*EXERCISE*.
Repeat the records below exactly, leaving out any pictures.

*DATA FOR PROCESSING*.

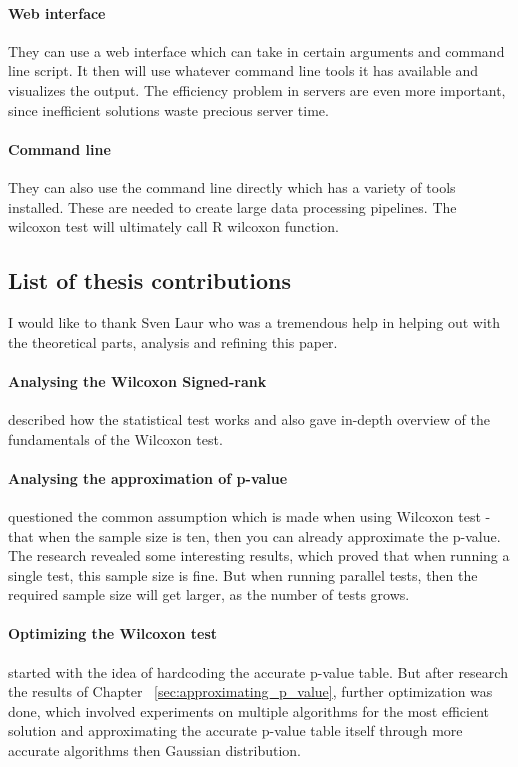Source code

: \documentclass[12pt]{article}
\begin{document}
\paragraph{Web interface}
They can use a web interface which can take in certain arguments and command line script. It then will use whatever command line tools it has available and visualizes the output. The efficiency problem in servers are even more important, since inefficient solutions waste precious server time.

\paragraph{Command line}
They can also use the command line directly which has a variety of tools installed. These are needed to create large data processing pipelines. The wilcoxon test will ultimately call R wilcoxon function.

\subsection{List of thesis contributions}

I would like to thank Sven Laur who was a tremendous help in helping out with the theoretical parts, analysis and refining this paper.

\paragraph{Analysing the Wilcoxon Signed-rank} described how the statistical test works and also gave in-depth overview of the fundamentals of the Wilcoxon test.

\paragraph{Analysing the approximation of p-value} questioned the common assumption which is made when using Wilcoxon test - that when the sample size is ten, then you can already approximate the p-value. The research revealed some interesting results, which proved that when running a single test, this sample size is fine. But when running parallel tests, then the required sample size will get larger, as the number of tests grows.

\paragraph{Optimizing the Wilcoxon test} started with the idea of hardcoding the accurate p-value table. But after research the results of Chapter ~\ref{sec:approximating_p_value}, further optimization was done, which involved experiments on multiple algorithms for the most efficient solution and approximating the accurate p-value table itself through more accurate algorithms then Gaussian distribution.
\end{document}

*TASK SOLUTION*.
Source code

: \documentclass[12pt]{article}
\begin{document}
\paragraph{Web interface}
They can use a web interface which can take in certain arguments and command line script. It then will use whatever command line tools it has available and visualizes the output. The efficiency problem in servers are even more important, since inefficient solutions waste precious server time.

\paragraph{Command line}
They can also use the command line directly which has a variety of tools installed. These are needed to create large data processing pipelines. The wilcoxon test will ultimately call R wilcoxon function.

\subsection{List of thesis contributions}

I would like to thank Sven Laur who was a tremendous help in helping out with the theoretical parts, analysis and refining this paper.

\paragraph{Analysing the Wilcoxon Signed-rank} described how the statistical test works and also gave in-depth overview of the fundamentals of the Wilcoxon test.

\paragraph{Analysing the approximation of p-value} questioned the common assumption which is made when using Wilcoxon test - that when the sample size is ten, then you can already approximate the p-value. The research revealed some interesting results, which proved that when running a single test, this sample size is fine. But when running parallel tests, then the required sample size will get larger, as the number of tests grows.

\paragraph{Optimizing the Wilcoxon test} started with the idea of hardcoding the accurate p-value table. But after research the results of Chapter ~\ref{sec:approximating_p_value}, further optimization was done, which involved experiments on multiple algorithms for the most efficient solution and approximating the accurate p-value table itself through more accurate algorithms then Gaussian distribution.
\end{document}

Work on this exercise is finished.